Robert Davies, 59, is a Managing Partner at MML Capital Partners LLP, an
independent investment management firm which he joined in January 2004.
Mr. Davies received a BA and MA from Cambridge University.
Mark Evers, 34, is a Managing Partner at MML Capital Partners LLP, an
independent investment management firm which he joined in July 2004. Mr. Evers
received a BA from Duke University and an MBA from Columbia Business School.
Bradley Jay, 49, is a Managing Partner at MML Capital Partners LLP, an
independent investment management firm which he joined in January 2001. Mr. Jay
received a Bachelors degree from the University of Kansas and an MBA in Finance
from Cornell University.
Bal Johal, 40 is a Managing Partner at MML Capital Partners LLP, an independent
investment management firm which he joined in November 2006. Prior to that,
Mr. Johal was an Investment Director at 3i plc, an international private equity
firm, which he joined in October 1996. Mr. Johal received a BSc Honors in
Business Studies from Nottingham Trent University.

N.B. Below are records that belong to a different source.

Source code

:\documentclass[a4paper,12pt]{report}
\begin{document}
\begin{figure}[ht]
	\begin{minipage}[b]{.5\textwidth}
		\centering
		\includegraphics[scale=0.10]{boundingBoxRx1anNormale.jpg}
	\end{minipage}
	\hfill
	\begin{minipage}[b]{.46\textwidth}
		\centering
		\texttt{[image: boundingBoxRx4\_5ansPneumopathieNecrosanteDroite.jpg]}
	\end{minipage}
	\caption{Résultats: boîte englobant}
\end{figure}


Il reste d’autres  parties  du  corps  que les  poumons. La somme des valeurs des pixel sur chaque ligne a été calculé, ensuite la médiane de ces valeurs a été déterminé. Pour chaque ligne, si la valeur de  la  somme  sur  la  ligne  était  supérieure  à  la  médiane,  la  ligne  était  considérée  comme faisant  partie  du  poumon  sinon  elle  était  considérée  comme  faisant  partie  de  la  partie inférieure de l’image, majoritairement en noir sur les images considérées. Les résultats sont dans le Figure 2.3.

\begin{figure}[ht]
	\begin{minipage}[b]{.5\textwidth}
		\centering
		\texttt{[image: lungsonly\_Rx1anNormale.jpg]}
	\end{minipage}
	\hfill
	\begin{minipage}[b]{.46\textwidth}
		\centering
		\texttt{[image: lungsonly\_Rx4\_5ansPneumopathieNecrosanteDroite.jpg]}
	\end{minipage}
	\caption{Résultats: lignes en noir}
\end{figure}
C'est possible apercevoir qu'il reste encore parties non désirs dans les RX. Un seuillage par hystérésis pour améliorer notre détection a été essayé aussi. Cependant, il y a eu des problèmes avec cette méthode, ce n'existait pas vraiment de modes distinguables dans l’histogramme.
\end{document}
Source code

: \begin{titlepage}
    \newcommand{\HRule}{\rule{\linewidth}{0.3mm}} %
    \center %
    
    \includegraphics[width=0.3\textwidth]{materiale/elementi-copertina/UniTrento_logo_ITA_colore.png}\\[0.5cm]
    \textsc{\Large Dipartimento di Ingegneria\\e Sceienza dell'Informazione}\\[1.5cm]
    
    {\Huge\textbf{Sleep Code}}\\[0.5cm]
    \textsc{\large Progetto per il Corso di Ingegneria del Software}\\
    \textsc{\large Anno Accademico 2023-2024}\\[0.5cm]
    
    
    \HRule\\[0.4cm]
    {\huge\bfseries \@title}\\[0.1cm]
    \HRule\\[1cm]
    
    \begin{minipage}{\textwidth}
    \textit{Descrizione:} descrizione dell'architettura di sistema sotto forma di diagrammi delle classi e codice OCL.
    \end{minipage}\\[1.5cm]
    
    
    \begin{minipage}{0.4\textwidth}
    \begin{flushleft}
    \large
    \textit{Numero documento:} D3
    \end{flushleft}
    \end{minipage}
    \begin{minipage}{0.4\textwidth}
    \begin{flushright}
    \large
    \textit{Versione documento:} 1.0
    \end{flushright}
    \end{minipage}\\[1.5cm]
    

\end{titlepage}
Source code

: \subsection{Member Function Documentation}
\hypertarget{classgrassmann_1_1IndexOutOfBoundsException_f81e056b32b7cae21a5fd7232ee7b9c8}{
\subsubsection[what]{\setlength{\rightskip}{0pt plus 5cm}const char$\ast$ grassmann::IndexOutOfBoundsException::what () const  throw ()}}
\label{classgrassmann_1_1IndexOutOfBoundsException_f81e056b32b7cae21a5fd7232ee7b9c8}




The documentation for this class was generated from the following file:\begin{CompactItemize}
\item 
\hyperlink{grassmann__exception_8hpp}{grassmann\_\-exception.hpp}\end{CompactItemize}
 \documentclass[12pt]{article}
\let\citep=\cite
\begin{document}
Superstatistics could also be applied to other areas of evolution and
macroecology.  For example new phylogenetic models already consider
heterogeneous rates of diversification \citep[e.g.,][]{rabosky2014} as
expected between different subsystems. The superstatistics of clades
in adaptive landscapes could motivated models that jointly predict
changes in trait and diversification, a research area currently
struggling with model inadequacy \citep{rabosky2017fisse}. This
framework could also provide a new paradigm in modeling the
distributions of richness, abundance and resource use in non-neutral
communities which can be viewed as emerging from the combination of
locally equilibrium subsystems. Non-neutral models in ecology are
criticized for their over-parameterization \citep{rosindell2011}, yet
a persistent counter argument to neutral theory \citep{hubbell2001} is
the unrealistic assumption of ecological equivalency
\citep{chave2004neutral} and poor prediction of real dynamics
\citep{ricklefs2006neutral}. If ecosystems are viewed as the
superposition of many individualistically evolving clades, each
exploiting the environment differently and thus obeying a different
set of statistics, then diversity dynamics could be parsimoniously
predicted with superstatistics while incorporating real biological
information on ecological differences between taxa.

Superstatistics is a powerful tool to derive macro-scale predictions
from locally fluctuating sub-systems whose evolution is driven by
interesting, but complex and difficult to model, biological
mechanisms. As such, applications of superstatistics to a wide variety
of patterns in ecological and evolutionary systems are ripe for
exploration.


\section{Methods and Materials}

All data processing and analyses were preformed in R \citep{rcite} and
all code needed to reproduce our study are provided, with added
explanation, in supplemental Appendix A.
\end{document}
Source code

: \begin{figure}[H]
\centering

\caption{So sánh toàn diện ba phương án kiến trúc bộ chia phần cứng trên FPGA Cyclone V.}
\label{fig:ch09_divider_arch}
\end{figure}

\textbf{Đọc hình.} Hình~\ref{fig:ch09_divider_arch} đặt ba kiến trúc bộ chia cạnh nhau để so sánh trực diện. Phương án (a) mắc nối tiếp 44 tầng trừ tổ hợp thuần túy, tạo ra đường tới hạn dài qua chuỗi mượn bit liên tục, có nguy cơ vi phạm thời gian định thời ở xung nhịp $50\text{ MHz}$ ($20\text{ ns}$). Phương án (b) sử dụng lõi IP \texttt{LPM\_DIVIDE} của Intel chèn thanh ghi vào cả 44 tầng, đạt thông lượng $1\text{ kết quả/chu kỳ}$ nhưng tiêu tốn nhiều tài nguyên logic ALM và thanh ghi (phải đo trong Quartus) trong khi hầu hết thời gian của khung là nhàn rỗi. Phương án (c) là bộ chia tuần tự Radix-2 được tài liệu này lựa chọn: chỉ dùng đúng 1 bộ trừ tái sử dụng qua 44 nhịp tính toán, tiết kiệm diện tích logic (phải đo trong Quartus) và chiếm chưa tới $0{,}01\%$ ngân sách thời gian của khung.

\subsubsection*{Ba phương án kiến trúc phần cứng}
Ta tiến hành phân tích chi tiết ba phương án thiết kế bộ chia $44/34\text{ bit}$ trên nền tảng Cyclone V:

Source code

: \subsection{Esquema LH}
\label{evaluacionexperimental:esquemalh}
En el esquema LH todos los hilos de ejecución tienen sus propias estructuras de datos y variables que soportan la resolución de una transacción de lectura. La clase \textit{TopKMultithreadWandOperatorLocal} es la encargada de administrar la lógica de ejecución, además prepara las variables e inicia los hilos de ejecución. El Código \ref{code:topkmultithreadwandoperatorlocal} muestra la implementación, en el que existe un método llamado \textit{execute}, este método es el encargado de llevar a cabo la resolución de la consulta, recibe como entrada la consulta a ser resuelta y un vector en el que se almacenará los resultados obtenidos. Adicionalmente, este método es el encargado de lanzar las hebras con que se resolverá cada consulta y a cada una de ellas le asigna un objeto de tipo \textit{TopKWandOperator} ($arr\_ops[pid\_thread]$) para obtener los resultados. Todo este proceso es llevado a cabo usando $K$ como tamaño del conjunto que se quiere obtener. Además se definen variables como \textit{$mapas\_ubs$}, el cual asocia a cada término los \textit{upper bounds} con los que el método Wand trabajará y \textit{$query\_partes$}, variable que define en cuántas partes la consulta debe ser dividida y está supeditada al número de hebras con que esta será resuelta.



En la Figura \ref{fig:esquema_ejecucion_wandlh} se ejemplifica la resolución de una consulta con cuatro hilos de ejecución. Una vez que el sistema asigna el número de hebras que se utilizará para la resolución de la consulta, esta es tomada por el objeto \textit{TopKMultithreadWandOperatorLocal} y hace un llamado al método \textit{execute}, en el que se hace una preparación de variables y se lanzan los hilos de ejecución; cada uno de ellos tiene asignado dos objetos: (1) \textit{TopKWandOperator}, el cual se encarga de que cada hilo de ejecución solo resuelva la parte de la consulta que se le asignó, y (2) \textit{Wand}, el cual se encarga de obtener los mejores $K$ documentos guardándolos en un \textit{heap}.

Luke Jones, 32, is an Investment Director at MML Capital Partners LLP, an
independent investment management firm which he joined in June 2007. Prior to
that, Mr. Jones worked in corporate finance advisory at Deloitte & Touche LLP
which he joined in April 2005. From June 2003 to April 2005 he worked at
Citigroup as an Assistant Vice President in the Credit Derivatives Financial
Control Team. Mr. Jones received a BSc Honors in Physics from the University of
Nottingham.
Shawn St. Jean, 36, is a Managing Partner at MML Capital Partners LLP, an
independent investment management firm which he joined in February 2005. Prior
to that, Mr. St. Jean was a Senior Vice President at Greenwich Power LLC, an
energy-focused private equity fund which he joined in December 2000. Mr. St.
Jean received a BBA in Finance, Commonwealth Scholar, from the University of
Massachusetts at Amherst.
Ian Wallis, 39 is a Managing Partner at MML Capital Partners LLP, an independent
investment management firm which he joined in November 2006. Prior to that,
Mr. Wallis worked at 3i plc, an international private equity firm, which he
joined in November 1999. Mr. Wallis received a BA Honors in History from
University of London.
At this time, none of the new directors have been appointed to any committee of
the Board. Each of the new directors was elected pursuant to a written consent
among the Majority Stockholder Group described in Item 5.01 above.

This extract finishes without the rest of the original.